▸ Task description
Copy nothing from the entries below except the lines from the one containing "0.00 | 0.175 |" through the one containing "FRACT. | FRACT. |", and copy those exactly.
*** Provided records Section Begins ***
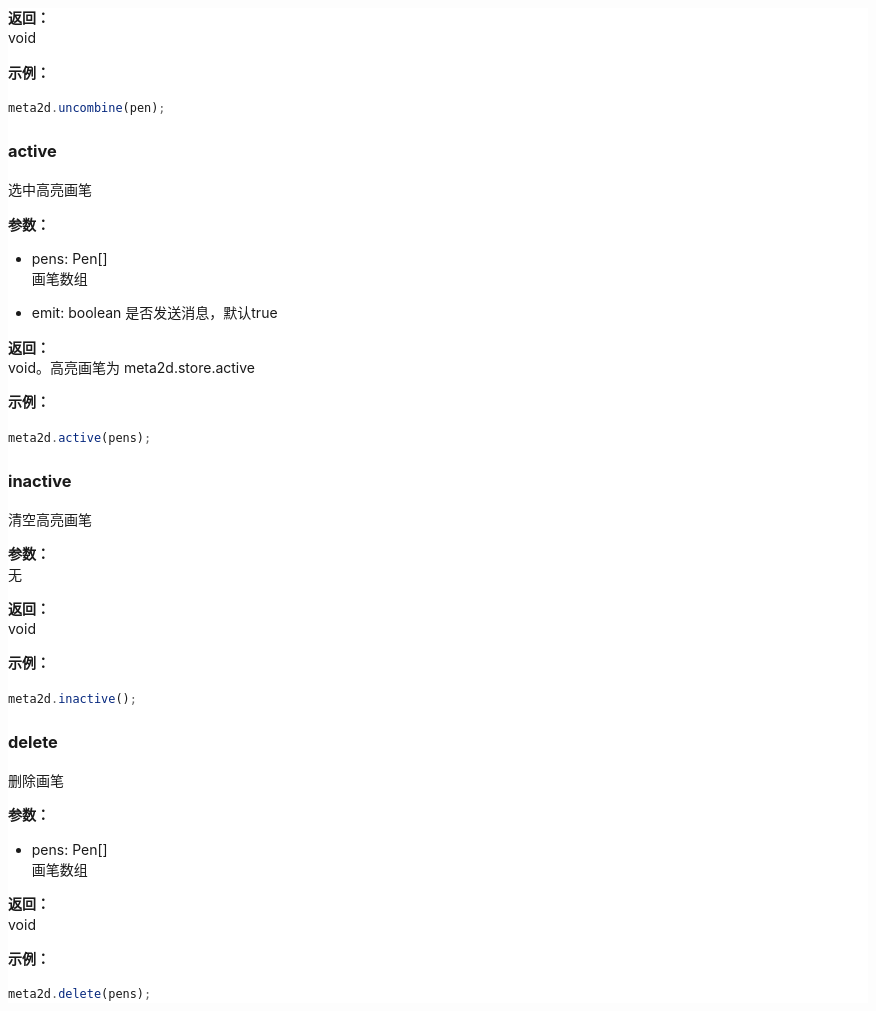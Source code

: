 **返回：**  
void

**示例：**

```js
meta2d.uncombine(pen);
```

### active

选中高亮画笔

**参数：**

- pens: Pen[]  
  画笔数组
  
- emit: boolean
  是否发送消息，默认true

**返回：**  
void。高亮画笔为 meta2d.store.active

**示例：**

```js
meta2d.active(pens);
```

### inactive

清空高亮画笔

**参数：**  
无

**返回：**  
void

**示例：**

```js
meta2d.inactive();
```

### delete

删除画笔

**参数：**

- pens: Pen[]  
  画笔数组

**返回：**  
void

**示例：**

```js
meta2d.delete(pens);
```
*** Provided records Section Ends ***
*** Provided records Section Begins ***
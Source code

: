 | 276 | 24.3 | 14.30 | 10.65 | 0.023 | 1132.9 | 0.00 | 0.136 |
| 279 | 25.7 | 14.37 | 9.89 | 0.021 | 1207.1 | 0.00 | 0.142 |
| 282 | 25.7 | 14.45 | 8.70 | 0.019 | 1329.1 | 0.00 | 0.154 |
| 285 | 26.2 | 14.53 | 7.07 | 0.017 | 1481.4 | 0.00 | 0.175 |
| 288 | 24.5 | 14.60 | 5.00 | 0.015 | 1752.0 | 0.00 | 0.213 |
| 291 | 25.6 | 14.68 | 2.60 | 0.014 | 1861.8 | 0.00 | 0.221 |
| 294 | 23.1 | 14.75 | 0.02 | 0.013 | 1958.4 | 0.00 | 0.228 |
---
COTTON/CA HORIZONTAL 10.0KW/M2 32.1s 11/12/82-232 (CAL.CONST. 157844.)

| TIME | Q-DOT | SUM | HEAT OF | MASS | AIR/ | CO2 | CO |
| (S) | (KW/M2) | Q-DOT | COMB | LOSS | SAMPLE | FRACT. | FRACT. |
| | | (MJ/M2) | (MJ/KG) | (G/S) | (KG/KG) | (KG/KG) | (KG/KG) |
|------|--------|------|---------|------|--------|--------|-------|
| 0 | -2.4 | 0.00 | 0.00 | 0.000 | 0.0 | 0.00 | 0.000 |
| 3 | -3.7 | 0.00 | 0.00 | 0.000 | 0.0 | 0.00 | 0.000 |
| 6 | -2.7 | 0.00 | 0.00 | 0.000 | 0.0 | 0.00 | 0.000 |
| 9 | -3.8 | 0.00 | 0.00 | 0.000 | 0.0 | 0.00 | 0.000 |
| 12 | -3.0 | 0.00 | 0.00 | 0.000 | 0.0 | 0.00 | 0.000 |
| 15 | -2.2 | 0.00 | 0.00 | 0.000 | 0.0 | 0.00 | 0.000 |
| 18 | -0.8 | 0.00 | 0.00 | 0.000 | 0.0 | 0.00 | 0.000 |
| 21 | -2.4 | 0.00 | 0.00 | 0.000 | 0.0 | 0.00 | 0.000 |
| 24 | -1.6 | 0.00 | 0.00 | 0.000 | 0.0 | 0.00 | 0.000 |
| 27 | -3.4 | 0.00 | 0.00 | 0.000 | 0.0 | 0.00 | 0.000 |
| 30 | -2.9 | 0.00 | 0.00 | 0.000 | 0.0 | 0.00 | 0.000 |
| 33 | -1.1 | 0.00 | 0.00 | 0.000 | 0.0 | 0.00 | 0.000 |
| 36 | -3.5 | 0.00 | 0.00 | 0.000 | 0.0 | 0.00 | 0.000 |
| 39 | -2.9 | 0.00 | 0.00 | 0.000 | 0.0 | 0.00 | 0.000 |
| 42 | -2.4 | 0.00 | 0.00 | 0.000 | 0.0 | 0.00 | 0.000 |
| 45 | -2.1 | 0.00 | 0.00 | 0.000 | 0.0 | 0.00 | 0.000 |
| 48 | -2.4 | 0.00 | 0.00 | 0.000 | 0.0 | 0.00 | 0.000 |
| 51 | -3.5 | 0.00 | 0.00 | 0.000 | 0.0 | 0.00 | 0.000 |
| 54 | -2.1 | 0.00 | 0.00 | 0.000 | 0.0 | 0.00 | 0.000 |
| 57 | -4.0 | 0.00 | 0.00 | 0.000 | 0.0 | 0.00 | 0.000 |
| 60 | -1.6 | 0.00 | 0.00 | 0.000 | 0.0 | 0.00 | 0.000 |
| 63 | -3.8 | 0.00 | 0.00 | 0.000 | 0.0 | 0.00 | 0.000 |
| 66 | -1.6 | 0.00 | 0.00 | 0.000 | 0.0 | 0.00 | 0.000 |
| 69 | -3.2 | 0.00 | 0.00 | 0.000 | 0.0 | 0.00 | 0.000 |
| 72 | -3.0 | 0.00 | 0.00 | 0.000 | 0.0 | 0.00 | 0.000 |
*** Provided records Section Ends ***
▸ Written reply
| 285 | 26.2 | 14.53 | 7.07 | 0.017 | 1481.4 | 0.00 | 0.175 |
| 288 | 24.5 | 14.60 | 5.00 | 0.015 | 1752.0 | 0.00 | 0.213 |
| 291 | 25.6 | 14.68 | 2.60 | 0.014 | 1861.8 | 0.00 | 0.221 |
| 294 | 23.1 | 14.75 | 0.02 | 0.013 | 1958.4 | 0.00 | 0.228 |
---
COTTON/CA HORIZONTAL 10.0KW/M2 32.1s 11/12/82-232 (CAL.CONST. 157844.)

| TIME | Q-DOT | SUM | HEAT OF | MASS | AIR/ | CO2 | CO |
| (S) | (KW/M2) | Q-DOT | COMB | LOSS | SAMPLE | FRACT. | FRACT. |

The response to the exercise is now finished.